A UH biomedical engineer is zeroing in on the gap where nerve meets muscle to bring more precise treatment to stroke patients. The National Institutes of Health (NIH) awarded more than $434,000 to Assistant Professor Yingchun Zhang to delve deep into the neuromuscular junction, the connector of the nerve and muscle fiber, to calculate the exact spot to deliver the dose of motion-restoring Botox.
Yes, you read that right: Botox, or Botulinum neurotoxin (BTX), is not just for wrinkles.
Botox has long been considered the first-line treatment to reduce spasms in post-stroke survivors, 20-40 percent of whom will suffer continual and crippling muscle spasticity that render them motionless. As a brain disorder, a stroke can cause the brain to send irregular high-frequency signals – through the nerves – to muscles, causing them to keep seizing.
A small gap exists at the neuromuscular junction where “the nerve talks to the muscle,” according to Zhang, by releasing a nano-sized particle called a neuro transmitter. It is inside this gap that Botox must be injected to block the neuro transmitter.
There’s just one problem: No one has ever been able to pinpoint the exact spot of the neuromuscular junction and to confound matters, it varies from patient to patient. To make sure the spot is covered, physicians may use a greater amount of Botox, probably more than necessary – and because Botox has to be repeated every few months, the success rate is not stable.
“Sometimes, even for the same patient with the same physician and same injection protocol – one time it works well, the next time it doesn’t,” said Zhang. He believes he can stabilize the results and reduce the cost of treatment by mapping where the nerve and muscle meet.
Making the map
“We can have an individual map for each patient receiving the injection,” said Zhang. “We can have a 3D map of the gap so the physician will know exactly where the Botox should go. They won’t have to guess or increase the dose.” His 3D model should also be able to reduce the cost of the pricey injections by reducing the necessary dose by about 50 percent.

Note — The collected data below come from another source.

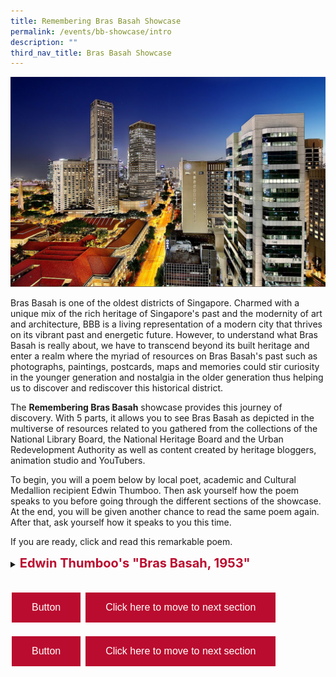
 ```yaml
---
title: Remembering Bras Basah Showcase
permalink: /events/bb-showcase/intro
description: ""
third_nav_title: Bras Basah Showcase
---
```

[![Alt text for image on Isomer site](/images/sample-bb-showcase-landing.jpg)](https://flic.kr/p/fN9R2A)

Bras Basah is one of the oldest districts of Singapore. Charmed with a unique mix of the rich heritage of Singapore's past and the modernity of art and architecture, BBB is a living representation of a modern city that thrives on its vibrant past and energetic future. However, to understand what Bras Basah is really about, we have to transcend beyond its built heritage and enter a realm where the myriad of resources on Bras Basah's past such as photographs, paintings, postcards, maps and memories could stir curiosity in the younger generation and nostalgia in the older generation thus helping us to discover and rediscover this historical district.

The **Remembering Bras Basah** showcase provides this journey of discovery. With 5 parts, it allows you to see Bras Basah as depicted in the multiverse of resources related to you gathered from the collections of the National Library Board, the National Heritage Board and the Urban Redevelopment Authority as well as content created by heritage bloggers, animation studio and YouTubers. 

To begin, you will a poem below by local poet, academic and Cultural Medallion recipient Edwin Thumboo. Then ask yourself how the poem speaks to you before going through the different sections of the showcase. At the end, you will be given another chance to read the same poem again. After that, ask yourself how it speaks to you this time.

If you are ready, click and read this remarkable poem.

<details>
<summary><span style="font-weight: 700; font-size: 20px; font-style: normal; color:#BA0C2F">Edwin Thumboo's "Bras Basah, 1953"</span></summary>
<br>
<span style="font-weight: 400; font-size: 20px; font-style: normal; color:#353839">Where the first Rendezvous brooded
<br>By a row of old shophouses, since sadly slain,
<br>A special road began. A point of colonial
<br>Confluence: Dhoby Ghaut, the YWCA with
<br>Manicured tennis lawns for memsahibs who
<br>Then took tea and scones. Across a Shell kiosk
<br>Where Papa parked his Austin Seven, then off
<br>To Hock Hoe’s for piston rods and Radex
<br>
<br>Think of the names: Dhoby Ghaut, Prinsep St,
<br>The three Cathays, a name the Lokes made
<br>Famous: resplendent building, our tallest then;
<br>Fantastic camera shop; and that popular Store
<br>Where Rudy’s wife, petite, temporarily demure,
<br>Quietly assessed her customers as she held her
<br>Intelligence above show-cases. Two doors away,
<br>Heng, increasingly called Mr, sold German cameras
<br>To Japanese sailors, was en route to a partnership.
<br>
<br>And the bookshops full of stuff: Penguin New 
<br>Writing to Palgrave’s G-Treasury; Q’s Oxford 
<br>Anthology, a blue spine among mouldy issues 
<br>Of The Wide World where imperial dreams, 
<br>The White man’s burden trudged across Asia and
<br>Africa, up Ruwenzori’s mist and moon, then down
<br>The Brahmaputra. Mainly first-hand accounts, 
<br>Direct, unshorn, marching against superstition.
<br>Plain narratives rising in majesty, in power, art.
<br>No cute theory of the Other. Only them natives.
<br>
<br>And the Rendezvous after school; affordable.
<br>The man with the mole, ladle in hand, presided,
<br>Holding the extra spoonful, balanced fate,deciding
<br>If he liked you. Two doors away Simon Ong’s
<br>Family shop of fishing tackle, Winchester torches,
<br>Knives of Solingen steel. Outside, a Woodsville tram,
<br>Full of St Andrew boys, swings around the corner,
<br>Tires squealing.
<br>
<br>Standing there, the world grew,
<br>Bit by bit, seemed different with each fresh vantage
<br>Shift in weather; hormonal stir, sweet unknowing;
<br>An ache that knew no words; a quickly passing mouth.
<br>As eyes caught more lit with sensuous guilt, when 
<br>Curves beneath Convent uniforms heaved and turned
<br>With the mind’s proposal, the rainbow’s ripening,
<br>As thoughts fingered image, each chance encounter.
<br>Experience became a word as Life cease to be simple.
<br>

</span>
	
</details>

<br>
<html>
<head>
<style>
.button {
  background-color: #BA0C2F;
  border: none;
  color: white;
  padding: 15px 32px;
  text-align: center;
  text-decoration: none;
  display: inline-block;
  font-size: 16px;
  margin: 4px 2px;
  cursor: pointer;
}
</style>
</head>
<body>

<button class="button">Button</button>
<input type="button" class="button" value="Click here to move to next section">

</body>
</html>

<html>
<head>
<style>
.button {
  background-color: #BA0C2F;
  border: none;
  color: white;
  padding: 15px 32px;
  text-align: center;
  text-decoration: none;
  display: inline-block;
  font-size: 16px;
  margin: 4px 2px;
  cursor: pointer;
}
</style>
</head>
<body>

<button class="button">Button</button>
<a href="www.nlb.gov.sg"><input type="button" class="button" value="Click here to move to next section"></a>

</body>
</html>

Zhang’s non-invasive approach uses high-density electrodes placed on the surface of the skin. When muscles contract, an electrical discharge is created and he tracks the discharges to the middle point, which is the neuromuscular junction.
“The beauty of this proposal is that we can now go deep into the 3D space of the muscle fiber by using electrical source imaging,” said Zhang.
Bridging the gap
Zhang’s partner in the grant is TIRR Memorial Hermann, widely known as one of the best rehabilitation hospitals in the country.
“We’ll have two groups of patients,” said Zhang. “One will follow the standard approach for the injections and one will use our approach. I think we’re going to beat that group,” he adds excitedly. The victory will come in reducing the costs and side effects while improving the outcome. Zhang’s also excited to see his lab work have a direct and positive effect on people.
The study will continue for two years.
Research reported in this publication was supported by the Eunice Kennedy Shriver National Institute Of Child Health & Human Development of the National Institutes of Health under Award Number R21HD090453. The content is solely the responsibility of the authors and does not necessarily represent the official views of the National Institutes of Health.